**Working data:**
::::

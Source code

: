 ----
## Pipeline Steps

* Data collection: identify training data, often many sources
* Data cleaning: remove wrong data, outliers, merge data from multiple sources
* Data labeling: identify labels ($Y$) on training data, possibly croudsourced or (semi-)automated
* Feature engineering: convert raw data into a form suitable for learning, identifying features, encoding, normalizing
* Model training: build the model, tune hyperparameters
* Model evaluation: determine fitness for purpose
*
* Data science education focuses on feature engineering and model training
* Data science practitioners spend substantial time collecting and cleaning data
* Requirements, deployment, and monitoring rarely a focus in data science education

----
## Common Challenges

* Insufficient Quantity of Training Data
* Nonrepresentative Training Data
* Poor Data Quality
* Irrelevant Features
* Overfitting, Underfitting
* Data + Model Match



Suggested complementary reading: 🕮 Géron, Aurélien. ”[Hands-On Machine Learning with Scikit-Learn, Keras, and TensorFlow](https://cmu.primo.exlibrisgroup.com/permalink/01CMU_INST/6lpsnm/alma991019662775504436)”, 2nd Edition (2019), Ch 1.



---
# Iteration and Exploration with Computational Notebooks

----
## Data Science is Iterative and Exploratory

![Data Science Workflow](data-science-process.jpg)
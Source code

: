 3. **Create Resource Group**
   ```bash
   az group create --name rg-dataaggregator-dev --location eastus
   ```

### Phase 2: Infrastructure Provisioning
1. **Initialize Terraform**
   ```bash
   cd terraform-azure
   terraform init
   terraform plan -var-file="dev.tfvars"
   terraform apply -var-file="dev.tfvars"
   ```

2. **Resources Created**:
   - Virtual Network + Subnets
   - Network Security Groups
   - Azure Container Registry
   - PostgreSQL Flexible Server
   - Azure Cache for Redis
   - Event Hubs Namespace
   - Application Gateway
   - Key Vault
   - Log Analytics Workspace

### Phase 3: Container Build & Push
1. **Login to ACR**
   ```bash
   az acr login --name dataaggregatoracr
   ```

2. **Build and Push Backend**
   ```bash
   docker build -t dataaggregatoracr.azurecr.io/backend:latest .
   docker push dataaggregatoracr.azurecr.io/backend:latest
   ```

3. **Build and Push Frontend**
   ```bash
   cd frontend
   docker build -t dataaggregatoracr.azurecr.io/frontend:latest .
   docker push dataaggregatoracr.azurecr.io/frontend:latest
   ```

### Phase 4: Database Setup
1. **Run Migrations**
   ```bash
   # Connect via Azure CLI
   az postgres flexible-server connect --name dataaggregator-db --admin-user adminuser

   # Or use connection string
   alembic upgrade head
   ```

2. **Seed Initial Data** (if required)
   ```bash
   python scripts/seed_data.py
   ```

::::

**Task requirements:** All of the entries above must be transcribed exactly.

**Reply:**
Source code

: ----
## Pipeline Steps

* Data collection: identify training data, often many sources
* Data cleaning: remove wrong data, outliers, merge data from multiple sources
* Data labeling: identify labels ($Y$) on training data, possibly croudsourced or (semi-)automated
* Feature engineering: convert raw data into a form suitable for learning, identifying features, encoding, normalizing
* Model training: build the model, tune hyperparameters
* Model evaluation: determine fitness for purpose
*
* Data science education focuses on feature engineering and model training
* Data science practitioners spend substantial time collecting and cleaning data
* Requirements, deployment, and monitoring rarely a focus in data science education

----
## Common Challenges

* Insufficient Quantity of Training Data
* Nonrepresentative Training Data
* Poor Data Quality
* Irrelevant Features
* Overfitting, Underfitting
* Data + Model Match



Suggested complementary reading: 🕮 Géron, Aurélien. ”[Hands-On Machine Learning with Scikit-Learn, Keras, and TensorFlow](https://cmu.primo.exlibrisgroup.com/permalink/01CMU_INST/6lpsnm/alma991019662775504436)”, 2nd Edition (2019), Ch 1.



---
# Iteration and Exploration with Computational Notebooks

----
## Data Science is Iterative and Exploratory

![Data Science Workflow](data-science-process.jpg)
Source code

: 3. **Create Resource Group**
   ```bash
   az group create --name rg-dataaggregator-dev --location eastus
   ```

### Phase 2: Infrastructure Provisioning
1. **Initialize Terraform**
   ```bash
   cd terraform-azure
   terraform init
   terraform plan -var-file="dev.tfvars"
   terraform apply -var-file="dev.tfvars"
   ```

2. **Resources Created**:
   - Virtual Network + Subnets
   - Network Security Groups
   - Azure Container Registry
   - PostgreSQL Flexible Server
   - Azure Cache for Redis
   - Event Hubs Namespace
   - Application Gateway
   - Key Vault
   - Log Analytics Workspace

### Phase 3: Container Build & Push
1. **Login to ACR**
   ```bash
   az acr login --name dataaggregatoracr
   ```

2. **Build and Push Backend**
   ```bash
   docker build -t dataaggregatoracr.azurecr.io/backend:latest .
   docker push dataaggregatoracr.azurecr.io/backend:latest
   ```

3. **Build and Push Frontend**
   ```bash
   cd frontend
   docker build -t dataaggregatoracr.azurecr.io/frontend:latest .
   docker push dataaggregatoracr.azurecr.io/frontend:latest
   ```

### Phase 4: Database Setup
1. **Run Migrations**
   ```bash
   # Connect via Azure CLI
   az postgres flexible-server connect --name dataaggregator-db --admin-user adminuser

   # Or use connection string
   alembic upgrade head
   ```

2. **Seed Initial Data** (if required)
   ```bash
   python scripts/seed_data.py
   ```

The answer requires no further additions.